• Records for processing
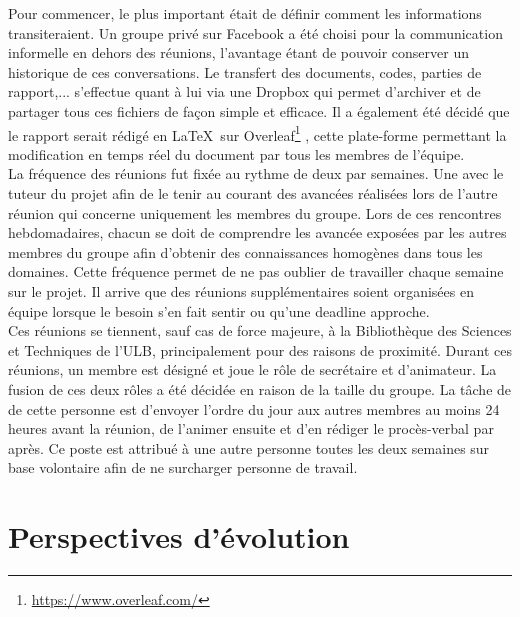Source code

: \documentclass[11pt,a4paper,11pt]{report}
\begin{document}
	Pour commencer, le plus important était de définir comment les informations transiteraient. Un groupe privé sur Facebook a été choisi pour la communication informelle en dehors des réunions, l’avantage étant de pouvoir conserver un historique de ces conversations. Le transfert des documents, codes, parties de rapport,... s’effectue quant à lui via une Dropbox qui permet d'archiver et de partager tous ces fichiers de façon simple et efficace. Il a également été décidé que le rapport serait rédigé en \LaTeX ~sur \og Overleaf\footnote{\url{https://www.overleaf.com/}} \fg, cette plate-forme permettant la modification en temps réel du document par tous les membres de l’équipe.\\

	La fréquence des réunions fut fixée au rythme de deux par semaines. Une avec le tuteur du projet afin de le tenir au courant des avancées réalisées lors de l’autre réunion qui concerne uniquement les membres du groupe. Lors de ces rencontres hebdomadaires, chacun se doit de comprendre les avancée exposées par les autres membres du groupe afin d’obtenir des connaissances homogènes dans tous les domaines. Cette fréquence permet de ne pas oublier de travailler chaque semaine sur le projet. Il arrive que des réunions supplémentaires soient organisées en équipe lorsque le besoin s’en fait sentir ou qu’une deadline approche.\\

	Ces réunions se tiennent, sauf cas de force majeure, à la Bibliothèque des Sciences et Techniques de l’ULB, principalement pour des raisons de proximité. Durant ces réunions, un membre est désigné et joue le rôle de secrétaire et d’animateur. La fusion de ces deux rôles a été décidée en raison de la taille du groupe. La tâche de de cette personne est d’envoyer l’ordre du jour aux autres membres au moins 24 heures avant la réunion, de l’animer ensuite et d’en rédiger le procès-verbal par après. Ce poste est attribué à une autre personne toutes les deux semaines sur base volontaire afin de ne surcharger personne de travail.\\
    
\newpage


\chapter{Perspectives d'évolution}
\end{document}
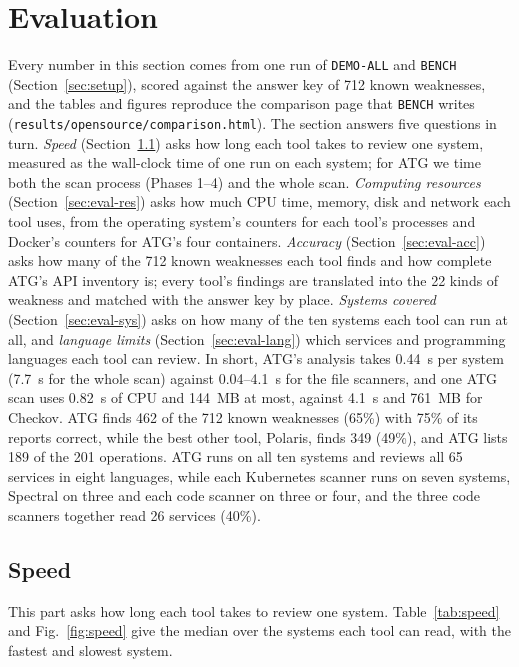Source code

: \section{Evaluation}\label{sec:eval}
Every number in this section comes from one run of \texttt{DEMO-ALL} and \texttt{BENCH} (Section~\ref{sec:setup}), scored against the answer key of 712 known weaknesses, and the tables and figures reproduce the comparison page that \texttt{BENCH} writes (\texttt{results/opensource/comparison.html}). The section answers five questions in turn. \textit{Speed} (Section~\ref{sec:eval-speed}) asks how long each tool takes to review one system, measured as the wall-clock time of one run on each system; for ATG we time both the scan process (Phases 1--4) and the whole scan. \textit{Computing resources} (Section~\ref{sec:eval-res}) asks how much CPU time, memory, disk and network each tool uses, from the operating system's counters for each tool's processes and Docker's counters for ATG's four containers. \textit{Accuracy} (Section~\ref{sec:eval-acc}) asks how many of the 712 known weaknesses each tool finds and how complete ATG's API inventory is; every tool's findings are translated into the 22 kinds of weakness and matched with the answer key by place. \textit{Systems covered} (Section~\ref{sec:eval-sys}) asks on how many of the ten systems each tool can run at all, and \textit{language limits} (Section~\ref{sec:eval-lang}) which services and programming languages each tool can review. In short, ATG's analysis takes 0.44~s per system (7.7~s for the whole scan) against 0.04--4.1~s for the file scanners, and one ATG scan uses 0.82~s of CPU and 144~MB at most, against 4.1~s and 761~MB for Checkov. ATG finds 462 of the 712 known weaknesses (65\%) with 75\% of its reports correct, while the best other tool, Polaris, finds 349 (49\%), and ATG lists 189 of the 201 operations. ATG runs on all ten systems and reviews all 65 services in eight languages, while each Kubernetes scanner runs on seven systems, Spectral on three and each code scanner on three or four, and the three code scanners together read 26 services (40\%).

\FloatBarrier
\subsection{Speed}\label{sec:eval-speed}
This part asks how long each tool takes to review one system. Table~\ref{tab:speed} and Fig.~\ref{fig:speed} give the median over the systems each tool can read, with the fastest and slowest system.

--

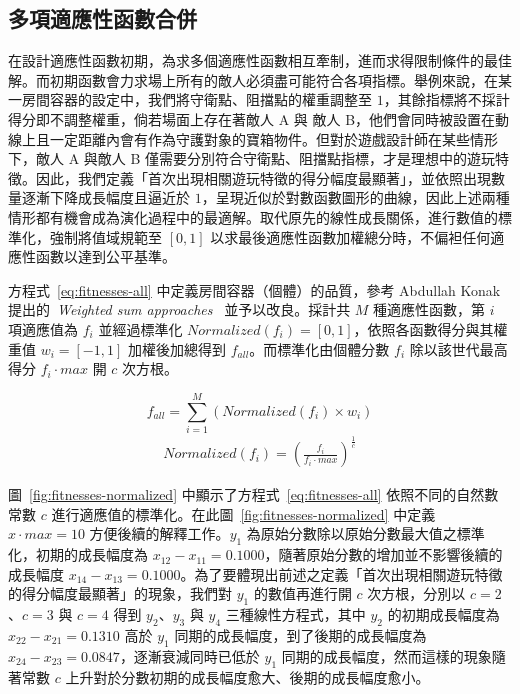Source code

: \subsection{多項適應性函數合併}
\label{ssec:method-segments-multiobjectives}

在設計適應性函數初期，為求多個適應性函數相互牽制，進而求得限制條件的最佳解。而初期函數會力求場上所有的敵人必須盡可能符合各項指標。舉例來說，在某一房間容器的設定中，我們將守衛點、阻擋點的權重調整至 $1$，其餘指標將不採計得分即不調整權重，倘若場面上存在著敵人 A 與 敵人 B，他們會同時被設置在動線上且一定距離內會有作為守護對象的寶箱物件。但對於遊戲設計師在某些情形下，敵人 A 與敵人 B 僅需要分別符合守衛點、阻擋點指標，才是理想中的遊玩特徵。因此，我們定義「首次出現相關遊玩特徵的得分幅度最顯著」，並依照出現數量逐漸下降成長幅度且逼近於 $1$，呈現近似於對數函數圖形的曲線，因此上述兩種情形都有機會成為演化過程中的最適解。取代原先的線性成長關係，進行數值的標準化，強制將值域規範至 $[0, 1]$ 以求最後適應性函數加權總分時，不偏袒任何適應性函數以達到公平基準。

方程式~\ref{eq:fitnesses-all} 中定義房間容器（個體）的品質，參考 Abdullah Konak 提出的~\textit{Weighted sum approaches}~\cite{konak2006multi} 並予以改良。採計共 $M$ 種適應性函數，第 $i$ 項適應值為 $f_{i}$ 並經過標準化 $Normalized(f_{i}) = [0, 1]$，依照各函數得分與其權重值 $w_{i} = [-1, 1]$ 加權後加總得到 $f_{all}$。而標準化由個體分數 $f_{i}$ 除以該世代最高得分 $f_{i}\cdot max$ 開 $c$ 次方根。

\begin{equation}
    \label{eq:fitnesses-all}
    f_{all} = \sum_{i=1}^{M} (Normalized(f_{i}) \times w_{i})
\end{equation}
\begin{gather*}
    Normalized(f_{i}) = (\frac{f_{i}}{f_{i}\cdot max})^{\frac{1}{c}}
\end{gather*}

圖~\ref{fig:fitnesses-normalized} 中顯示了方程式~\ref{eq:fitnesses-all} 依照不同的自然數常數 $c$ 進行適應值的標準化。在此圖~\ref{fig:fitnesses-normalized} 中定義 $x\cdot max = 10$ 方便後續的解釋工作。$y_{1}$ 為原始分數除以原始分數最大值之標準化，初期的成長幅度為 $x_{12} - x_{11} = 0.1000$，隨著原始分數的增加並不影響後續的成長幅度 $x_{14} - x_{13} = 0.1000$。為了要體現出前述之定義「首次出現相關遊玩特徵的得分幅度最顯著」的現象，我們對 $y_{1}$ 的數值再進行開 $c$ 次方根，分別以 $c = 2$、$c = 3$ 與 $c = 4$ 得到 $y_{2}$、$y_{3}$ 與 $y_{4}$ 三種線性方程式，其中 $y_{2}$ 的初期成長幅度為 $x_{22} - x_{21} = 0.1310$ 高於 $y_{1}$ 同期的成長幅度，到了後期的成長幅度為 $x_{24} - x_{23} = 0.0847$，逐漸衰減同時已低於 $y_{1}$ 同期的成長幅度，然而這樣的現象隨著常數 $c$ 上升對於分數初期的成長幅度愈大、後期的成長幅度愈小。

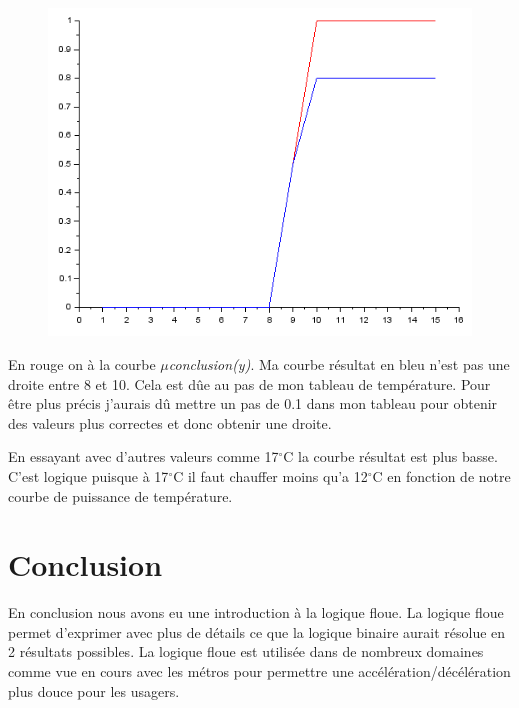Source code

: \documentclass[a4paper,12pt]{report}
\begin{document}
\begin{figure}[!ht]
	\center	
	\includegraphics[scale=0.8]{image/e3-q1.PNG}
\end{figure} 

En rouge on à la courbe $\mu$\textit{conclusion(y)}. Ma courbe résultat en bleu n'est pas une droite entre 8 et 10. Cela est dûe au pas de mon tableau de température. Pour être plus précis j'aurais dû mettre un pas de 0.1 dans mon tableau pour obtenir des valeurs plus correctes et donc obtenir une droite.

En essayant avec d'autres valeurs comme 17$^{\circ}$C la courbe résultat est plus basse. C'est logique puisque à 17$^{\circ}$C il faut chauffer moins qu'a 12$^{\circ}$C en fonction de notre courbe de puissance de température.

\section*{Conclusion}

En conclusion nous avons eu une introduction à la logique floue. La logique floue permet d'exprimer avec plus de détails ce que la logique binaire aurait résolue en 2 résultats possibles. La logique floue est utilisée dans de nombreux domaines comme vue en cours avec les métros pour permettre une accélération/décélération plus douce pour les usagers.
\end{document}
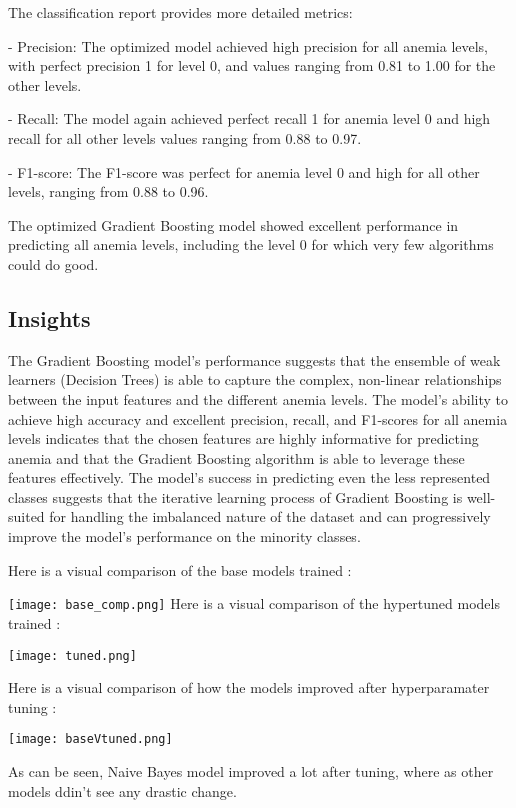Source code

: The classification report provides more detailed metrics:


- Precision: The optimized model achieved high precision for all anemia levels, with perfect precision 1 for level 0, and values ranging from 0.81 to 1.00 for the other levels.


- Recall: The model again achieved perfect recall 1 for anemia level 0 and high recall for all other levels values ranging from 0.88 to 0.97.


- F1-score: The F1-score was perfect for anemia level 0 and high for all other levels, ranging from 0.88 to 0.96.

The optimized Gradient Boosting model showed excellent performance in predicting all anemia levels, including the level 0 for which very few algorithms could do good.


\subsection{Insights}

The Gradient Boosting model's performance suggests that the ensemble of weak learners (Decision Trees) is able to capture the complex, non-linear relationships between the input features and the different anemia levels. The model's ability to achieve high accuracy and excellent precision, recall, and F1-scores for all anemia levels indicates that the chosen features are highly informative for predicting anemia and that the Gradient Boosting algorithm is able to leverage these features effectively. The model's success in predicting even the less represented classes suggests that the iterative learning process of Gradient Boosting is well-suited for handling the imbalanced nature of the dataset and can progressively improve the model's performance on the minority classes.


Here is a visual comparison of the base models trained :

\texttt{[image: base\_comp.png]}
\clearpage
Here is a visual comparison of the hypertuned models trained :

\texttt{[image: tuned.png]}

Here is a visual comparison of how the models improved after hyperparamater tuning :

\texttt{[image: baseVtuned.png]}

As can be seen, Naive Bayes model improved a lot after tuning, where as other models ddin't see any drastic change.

• Brief
Please show the lines of the material that contain the string "valeurs".

• Solved problem
En rouge on à la courbe $\mu$\textit{conclusion(y)}. Ma courbe résultat en bleu n'est pas une droite entre 8 et 10. Cela est dûe au pas de mon tableau de température. Pour être plus précis j'aurais dû mettre un pas de 0.1 dans mon tableau pour obtenir des valeurs plus correctes et donc obtenir une droite.
En essayant avec d'autres valeurs comme 17$^{\circ}$C la courbe résultat est plus basse. C'est logique puisque à 17$^{\circ}$C il faut chauffer moins qu'a 12$^{\circ}$C en fonction de notre courbe de puissance de température.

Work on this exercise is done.